Wake was the son of Great Tide, the leader of the Water tribe. Tide had been a firm and fair father who had loved his tribe almost as much as he had loved his son. Throughout Wake’s childhood, father and son had spent most nights on the river pier learning how to fish, or lying on the roof of the chieftain’s lodge shaping the stars and learning how to think. Once, when the young boy had asked his father why the ancient ancestors had carved out the Ancient Rule, his father replied, “The ancestors are in those stars, son. They already know the answers. But we don’t. That’s why we have the Ancient Rule. All we have to worry about is providing for our tribe, and our ancestors will do the rest.”

Great Tide had taken pride in preparing his son to succeed him, and when he lay dying he called for the young man and asked if he was ready for leadership.

“Everything you taught me, father, every single lesson, was that I must provide for the tribe,” said Wake, stroking his father’s soft and wrinkled cheek. When Great Tide’s soul left his body that night, the villagers strapped his remains to a pyre raft, and the river carried it to the waterfall.

Great Wake muddled along for a few years, doing his best to hop along in the enormous footsteps his father had left. Providing for the tribe was a hard job, especially since the women seemed to be on an extra fertile cycle and there were new mouths to feed everywhere. Perhaps there was something in the water. Thankfully, the Ancient Rule meant there would always be enough food; the Plateau provides.

One day Great Wake was walking downstream along the river, thinking while watching the water flow with him, as his father had always taught him to do. He came close to the village of the Earth tribe, and considered popping in to see Great Root, their leader. As he was contemplating whether or not it would be rude to turn up without a pudding or at least a bottle of something from his own personal cellar, he noticed that the village lay in a sort of basin-like dip by the river, creating natural flood plains. The Earth tribe had diverted the flood plains into an irrigation system, so the river would bring rich nutrients to their crops. As a result, their crops were bigger and greener than anything the Water tribe had been able to grow.

“Look at the size of those peas!” thought Great Wake. Pea and ham soup was by far his favorite meal, and his sister would make it with a handful of dried peas like tiny pebbles—but these peas!

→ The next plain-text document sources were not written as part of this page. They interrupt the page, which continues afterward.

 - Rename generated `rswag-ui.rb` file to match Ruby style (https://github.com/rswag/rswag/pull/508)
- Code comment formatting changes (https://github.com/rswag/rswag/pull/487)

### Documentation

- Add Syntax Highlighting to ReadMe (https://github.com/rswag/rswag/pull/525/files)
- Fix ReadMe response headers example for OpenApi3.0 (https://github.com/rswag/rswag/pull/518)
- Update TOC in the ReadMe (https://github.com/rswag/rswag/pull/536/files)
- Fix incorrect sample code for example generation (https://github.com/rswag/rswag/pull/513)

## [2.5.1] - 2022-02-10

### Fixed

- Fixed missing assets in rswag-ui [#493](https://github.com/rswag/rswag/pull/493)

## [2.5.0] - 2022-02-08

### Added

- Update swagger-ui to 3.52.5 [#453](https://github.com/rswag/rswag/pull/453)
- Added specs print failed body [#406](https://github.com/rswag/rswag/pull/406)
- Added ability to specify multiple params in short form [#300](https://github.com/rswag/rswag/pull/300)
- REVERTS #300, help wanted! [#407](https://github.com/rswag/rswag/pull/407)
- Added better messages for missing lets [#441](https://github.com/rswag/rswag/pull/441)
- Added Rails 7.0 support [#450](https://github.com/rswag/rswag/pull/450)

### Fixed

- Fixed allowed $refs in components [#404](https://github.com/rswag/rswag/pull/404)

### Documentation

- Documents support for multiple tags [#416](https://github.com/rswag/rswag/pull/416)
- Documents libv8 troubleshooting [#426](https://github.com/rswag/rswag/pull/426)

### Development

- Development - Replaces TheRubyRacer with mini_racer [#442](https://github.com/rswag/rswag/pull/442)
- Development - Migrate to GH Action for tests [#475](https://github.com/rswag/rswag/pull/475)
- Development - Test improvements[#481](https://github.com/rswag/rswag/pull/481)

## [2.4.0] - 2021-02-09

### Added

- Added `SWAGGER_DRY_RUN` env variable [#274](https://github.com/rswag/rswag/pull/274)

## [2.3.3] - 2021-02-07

He stopped suddenly. Why should the Earth tribe have better peas? Hadn’t they always worked on the principle that they were part of the same thing, that they were all equal custodians of the Plateau? Providing for the tribe was his calling, his father had taught him that. But his father had provided for the tribe day by day, why not provide for the future too? If the Earth tribe could use flood plains to grow better peas than the Water tribe, then surely the Water tribe could be a little inventive too? Contemplative, he wandered into the woods where he sat on a stump that had been gnawed out by a beaver and remained there thinking until dusk.

When he got home, Great Wake summoned a hundred tribesmen from all over the village, and the lads turned up dutifully, for the most part thankful to be leaving their homes full of screaming babies, even if it was for hard labor. He sent the lumberjacks and the carters into the woods and instructed the engineers to draw plans. The men worked through the night, sawing and hammering and building.

The dam was a majestic piece of architecture stretching across the wide river like a wooden rim of a bowl. It was not infringing on the property of any other tribe, and so it was not in violation of the Ancient Rule. The new reservoir was teeming with fish of all sizes, the constant silver flashes of scales made the water hiss and sparkle, and the Water villagers tied brand new nets and ate like kings.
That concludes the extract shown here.